The
Rollies adalah sebuah grup musik jazz rock, pop, soul funk asal Indonesia yang dibentuk di Bandung pada tahun 1965 dan sempat populer pada era 60-an sampai dengan akhir 90-an. Para personelnya antara lain terdiri dari Bangun Sugito (vokal), Delly Joko Arifin (keyboards/vokal), dan Teungku Zulian Iskandar (saxophone), Benny Likumahuwa (trombon), dan Bonny Nurdaya (gitar), Oetje F Tekol (bass), Jimmie Manopo (drum), Didit Maruto (Trumpet) dan juga pendiri dan mantan personelnya mendiang Deddy Stanzah dan Iwan Krisnawan.
Perjalanan karier
= Awal terbentuk
=
The
Rollies terbentuk atas gagasan Deddy Sutansyah yang kemudian lebih dikenal sebagai Deddy Stanzah. Di pertengahan tahun 1964 Deddy mengajak seorang drummer, Iwan Krisnawan, dan gitaris, Tengku Zulian Iskandar Madian, dari kelompok Delimas serta Delly dari kelompok Genta Istana. Deddy lalu memilih nama
Rollies sebagai identitas baru dari nama bandnya itu.

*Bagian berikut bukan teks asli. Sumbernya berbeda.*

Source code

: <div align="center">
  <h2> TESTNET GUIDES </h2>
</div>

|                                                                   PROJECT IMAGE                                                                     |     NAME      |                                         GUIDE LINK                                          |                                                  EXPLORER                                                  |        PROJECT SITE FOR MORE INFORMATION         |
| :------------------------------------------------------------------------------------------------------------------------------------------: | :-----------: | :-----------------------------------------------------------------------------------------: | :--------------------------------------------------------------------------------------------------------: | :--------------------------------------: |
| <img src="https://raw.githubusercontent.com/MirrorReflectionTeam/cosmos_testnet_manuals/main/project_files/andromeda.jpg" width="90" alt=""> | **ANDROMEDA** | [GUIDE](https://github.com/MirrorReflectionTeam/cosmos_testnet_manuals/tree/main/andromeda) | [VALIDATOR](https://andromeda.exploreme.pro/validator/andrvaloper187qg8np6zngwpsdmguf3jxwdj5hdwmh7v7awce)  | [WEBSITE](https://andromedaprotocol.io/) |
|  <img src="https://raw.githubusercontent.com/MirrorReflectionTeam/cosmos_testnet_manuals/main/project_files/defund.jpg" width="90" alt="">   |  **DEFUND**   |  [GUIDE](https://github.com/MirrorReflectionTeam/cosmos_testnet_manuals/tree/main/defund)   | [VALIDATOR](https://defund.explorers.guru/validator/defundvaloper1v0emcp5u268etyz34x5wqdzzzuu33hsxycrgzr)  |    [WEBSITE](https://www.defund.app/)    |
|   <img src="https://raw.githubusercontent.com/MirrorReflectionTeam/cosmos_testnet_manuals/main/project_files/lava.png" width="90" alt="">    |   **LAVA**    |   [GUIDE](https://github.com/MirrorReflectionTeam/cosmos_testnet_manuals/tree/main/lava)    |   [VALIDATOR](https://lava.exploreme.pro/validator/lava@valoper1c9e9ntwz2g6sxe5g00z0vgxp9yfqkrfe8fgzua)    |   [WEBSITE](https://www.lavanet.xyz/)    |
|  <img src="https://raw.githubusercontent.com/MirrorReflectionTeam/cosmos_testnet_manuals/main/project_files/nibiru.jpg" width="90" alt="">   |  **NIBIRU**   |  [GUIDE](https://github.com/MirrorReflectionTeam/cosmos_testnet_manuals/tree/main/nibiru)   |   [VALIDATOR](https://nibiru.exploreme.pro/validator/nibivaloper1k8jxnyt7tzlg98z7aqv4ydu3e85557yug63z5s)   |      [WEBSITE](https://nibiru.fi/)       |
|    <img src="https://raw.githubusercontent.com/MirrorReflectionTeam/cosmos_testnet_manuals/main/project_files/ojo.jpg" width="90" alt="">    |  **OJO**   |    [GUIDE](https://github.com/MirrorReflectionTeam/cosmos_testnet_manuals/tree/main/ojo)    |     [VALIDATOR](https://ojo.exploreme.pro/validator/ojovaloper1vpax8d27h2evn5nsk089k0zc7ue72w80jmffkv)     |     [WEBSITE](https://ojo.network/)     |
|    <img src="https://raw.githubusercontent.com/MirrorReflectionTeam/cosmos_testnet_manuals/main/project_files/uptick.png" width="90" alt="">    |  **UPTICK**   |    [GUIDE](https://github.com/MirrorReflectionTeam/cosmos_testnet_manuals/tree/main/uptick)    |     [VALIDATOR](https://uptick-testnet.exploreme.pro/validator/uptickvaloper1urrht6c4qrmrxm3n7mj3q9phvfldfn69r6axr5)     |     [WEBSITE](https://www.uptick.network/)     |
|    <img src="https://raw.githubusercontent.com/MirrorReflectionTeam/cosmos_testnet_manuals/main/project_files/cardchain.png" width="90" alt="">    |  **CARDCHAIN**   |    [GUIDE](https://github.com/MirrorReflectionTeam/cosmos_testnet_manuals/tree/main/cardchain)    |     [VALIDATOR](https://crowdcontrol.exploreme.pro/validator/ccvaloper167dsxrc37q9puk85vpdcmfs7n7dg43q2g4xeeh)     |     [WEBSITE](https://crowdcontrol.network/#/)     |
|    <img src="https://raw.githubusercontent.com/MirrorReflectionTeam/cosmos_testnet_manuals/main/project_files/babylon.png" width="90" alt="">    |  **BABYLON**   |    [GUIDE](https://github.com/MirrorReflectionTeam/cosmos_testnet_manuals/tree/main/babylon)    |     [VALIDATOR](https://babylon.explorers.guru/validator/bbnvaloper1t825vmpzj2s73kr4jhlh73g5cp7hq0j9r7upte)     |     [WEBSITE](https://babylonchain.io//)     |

Rollies itu berasal dari jenis rambut mereka berempat. Kebetulan Deddy dan Iskandar berambut roll (keriting), sedangkan Delly dan Iwan berambut lurus. Kemudian disingkat menjadi
Rollies, tahun 1965 Saat pertama terbentuk The
Rollies sering membawakan repertoar lagu-lagu dari grup musik luar negeri di antaranya seperti The Beatles, Bee Gees, The Rolling Stones. Pada saaat itu memang eranya British Invasion. Kemudian di penghujung bulan April tahun 1967 Bangun Sugito, alias Gito
Rollies, mulai bergabung bersama The
Rollies sebagai vokalis. Di grup musik sebelumnya, Gito sering membawakan lagu-lagu dari Tom Jones, Engelbert Humperdinck, dan sejenisnya. Namun kemudian Delly memintanya untuk mencoba membawakan lagu-lagu karya James Brown dan ternyata memang cocok. Kemudian The
Rollies mulai banyak memainkan lagu-lagu karya James Brown tersebut.
= Perubahan warna musik
=
Di akhir era tahun 60-an, Benny Likumahuwa, seorang pemusik jazz yang berdarah Ambon mulai bergabung bersama The
Rollies. Dengan masuknya Benny yang menguasai instrumen bass, drum, flute, trombone, dan saxophone ternyata membuat pergeseran besar dalam warna musik The
Rollies. Gagasan Benny adalah menyusupkan instrumen-instrumen tiup sebagai bagian dari musik The
Rollies. Ternyata ide Benny tersebut bisa diterima oleh The
Rollies dan sejak saat itu Gito tak hanya bernyanyi, tetapi mulai juga mulai ikut belajar meniup trompet. Iskandar berpindah dari instrumen gitar ke saxophone, sedangkan Benny meniup trombone. Lama-kelamaan Gito merasa kewalahan, jika harus membagi konsentrasi antara menyanyi dan meniup trompet. Akhirnya Gito memilih hanya sebagai penyanyi saja sementara posisi trumpet kemudian diisi oleh Didiet Maruto. Formasi The
Rollies lalu bertambah lagi dengan masuknya Raden Bonny Nurdaya dari kelompok Paramor sebagai gitaris. Pada masa itu The
Rollies juga sering tampil sebagai band pengiring, antara lain mengiringi penyanyi-penyanyi wanita seperti Anna Mathovani dan Fenty Effendi. Bahkan The
Rollies sempat menjadi band pengiring Aida Mustafa dalam album Mengapa Menangis yang dirilis Philips Singapura pada tahun 1968. Pada tahun yang sama The
Rollies menerima kontrak main di Capitol Theater Singapore untuk tampil secara berkala dalam sebuah acara Morning Show. Saat itu memang banyak kelompok musik asal kota Bandung yang tampil sebagai penghibur di Singapura mulai dari The Peels hingga Trio Bimbo.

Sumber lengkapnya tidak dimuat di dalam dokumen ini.